[Records contained in a dataset]
[Start of section]

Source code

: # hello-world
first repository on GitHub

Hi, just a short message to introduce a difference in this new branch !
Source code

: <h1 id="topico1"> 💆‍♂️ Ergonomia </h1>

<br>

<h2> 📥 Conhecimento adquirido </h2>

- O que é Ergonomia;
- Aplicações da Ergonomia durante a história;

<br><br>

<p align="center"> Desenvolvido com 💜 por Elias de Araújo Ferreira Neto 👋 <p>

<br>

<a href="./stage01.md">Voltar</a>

[End of section]
[Start of section]

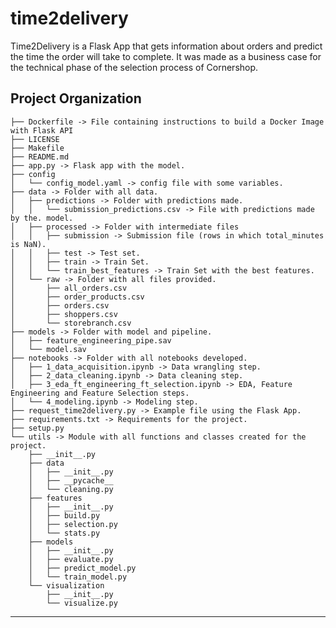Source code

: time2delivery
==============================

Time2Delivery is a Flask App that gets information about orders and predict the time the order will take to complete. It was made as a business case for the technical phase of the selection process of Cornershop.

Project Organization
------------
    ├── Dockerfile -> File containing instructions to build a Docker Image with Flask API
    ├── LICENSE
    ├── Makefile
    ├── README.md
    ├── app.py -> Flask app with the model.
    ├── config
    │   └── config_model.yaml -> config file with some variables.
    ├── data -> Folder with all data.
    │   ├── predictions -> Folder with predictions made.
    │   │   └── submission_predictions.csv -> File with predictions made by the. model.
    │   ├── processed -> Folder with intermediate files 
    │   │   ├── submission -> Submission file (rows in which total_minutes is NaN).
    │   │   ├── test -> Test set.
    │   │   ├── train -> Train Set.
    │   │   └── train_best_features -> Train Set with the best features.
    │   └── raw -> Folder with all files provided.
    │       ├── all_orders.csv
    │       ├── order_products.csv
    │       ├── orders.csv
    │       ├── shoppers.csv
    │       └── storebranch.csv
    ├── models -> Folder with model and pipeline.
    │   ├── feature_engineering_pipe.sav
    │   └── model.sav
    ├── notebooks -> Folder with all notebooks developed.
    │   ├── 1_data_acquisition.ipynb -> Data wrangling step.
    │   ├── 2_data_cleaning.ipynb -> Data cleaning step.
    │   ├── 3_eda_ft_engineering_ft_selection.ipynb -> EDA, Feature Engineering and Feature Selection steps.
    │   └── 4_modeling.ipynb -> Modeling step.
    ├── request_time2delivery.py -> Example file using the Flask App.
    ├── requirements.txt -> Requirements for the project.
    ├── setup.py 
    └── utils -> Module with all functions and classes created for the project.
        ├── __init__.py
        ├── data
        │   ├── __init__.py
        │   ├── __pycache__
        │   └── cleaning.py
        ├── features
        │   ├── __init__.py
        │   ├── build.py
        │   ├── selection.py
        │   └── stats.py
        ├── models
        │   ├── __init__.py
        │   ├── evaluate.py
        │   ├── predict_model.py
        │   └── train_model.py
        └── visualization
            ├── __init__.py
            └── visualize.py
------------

[End of section]
[Start of section]

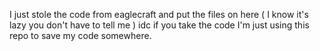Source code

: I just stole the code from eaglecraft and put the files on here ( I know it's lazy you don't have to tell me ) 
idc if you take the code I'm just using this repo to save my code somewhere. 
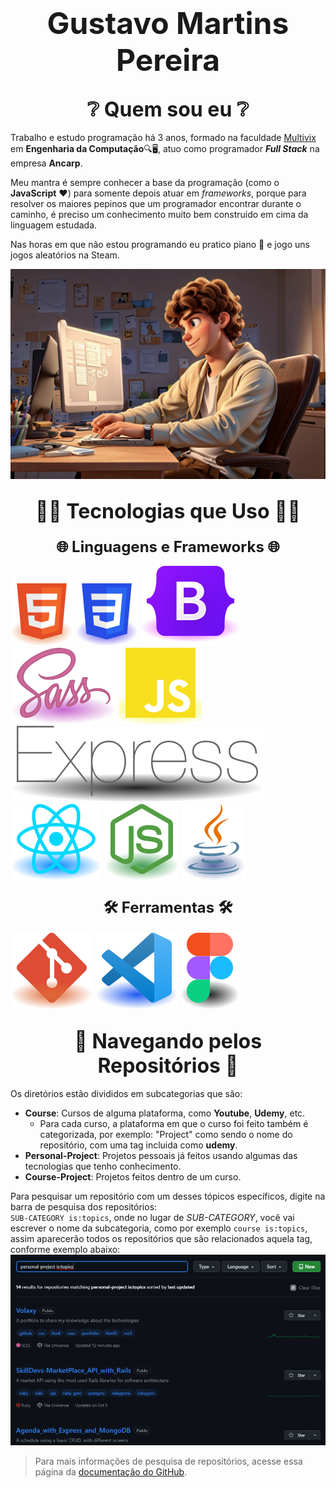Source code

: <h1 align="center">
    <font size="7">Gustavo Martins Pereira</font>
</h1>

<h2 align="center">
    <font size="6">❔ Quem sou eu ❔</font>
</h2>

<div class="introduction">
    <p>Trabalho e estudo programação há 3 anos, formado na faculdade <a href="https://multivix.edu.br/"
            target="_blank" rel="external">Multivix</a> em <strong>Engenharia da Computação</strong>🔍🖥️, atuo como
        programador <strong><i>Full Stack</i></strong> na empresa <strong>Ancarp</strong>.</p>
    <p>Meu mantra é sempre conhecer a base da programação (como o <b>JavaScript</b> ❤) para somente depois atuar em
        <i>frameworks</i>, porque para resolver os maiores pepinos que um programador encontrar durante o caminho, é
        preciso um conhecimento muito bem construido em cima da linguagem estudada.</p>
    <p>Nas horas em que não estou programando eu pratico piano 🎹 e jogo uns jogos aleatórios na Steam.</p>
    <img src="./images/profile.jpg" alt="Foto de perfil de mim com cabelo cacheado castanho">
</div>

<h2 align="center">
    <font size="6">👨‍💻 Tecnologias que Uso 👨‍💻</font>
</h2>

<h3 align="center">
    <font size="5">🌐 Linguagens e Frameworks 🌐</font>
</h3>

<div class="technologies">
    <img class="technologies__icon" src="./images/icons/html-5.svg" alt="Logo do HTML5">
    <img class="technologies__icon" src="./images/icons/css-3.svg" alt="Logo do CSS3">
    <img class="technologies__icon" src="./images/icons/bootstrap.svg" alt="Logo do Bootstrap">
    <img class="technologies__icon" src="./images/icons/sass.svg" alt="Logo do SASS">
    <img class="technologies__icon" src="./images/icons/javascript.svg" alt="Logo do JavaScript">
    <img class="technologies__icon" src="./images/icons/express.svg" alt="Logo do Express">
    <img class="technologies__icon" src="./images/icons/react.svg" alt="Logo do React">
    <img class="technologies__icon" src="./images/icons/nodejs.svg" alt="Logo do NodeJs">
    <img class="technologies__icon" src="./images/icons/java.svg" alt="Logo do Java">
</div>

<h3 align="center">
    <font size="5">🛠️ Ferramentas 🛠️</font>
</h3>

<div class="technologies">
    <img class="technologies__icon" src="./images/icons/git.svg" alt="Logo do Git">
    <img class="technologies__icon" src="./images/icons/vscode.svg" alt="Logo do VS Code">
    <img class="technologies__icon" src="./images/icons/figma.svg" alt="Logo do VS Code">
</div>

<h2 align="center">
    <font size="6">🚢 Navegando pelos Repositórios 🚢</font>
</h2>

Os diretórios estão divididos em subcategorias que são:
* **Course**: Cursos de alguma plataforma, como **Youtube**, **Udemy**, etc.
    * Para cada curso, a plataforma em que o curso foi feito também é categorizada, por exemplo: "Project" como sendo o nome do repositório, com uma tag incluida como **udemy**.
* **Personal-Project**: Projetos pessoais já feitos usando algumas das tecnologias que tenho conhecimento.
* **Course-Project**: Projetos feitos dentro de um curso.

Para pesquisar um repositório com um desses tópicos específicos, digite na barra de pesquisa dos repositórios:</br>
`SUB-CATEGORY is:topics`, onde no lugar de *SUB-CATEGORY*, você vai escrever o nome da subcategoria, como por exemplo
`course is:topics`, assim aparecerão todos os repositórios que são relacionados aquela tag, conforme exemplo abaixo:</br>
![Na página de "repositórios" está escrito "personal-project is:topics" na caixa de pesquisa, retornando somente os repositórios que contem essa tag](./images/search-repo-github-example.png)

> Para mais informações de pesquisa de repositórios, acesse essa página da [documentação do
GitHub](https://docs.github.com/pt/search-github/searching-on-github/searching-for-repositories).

[End of section]

What is required
Give the number of lines in the records that contain the string "config", and write nothing besides that number.

Answer section
2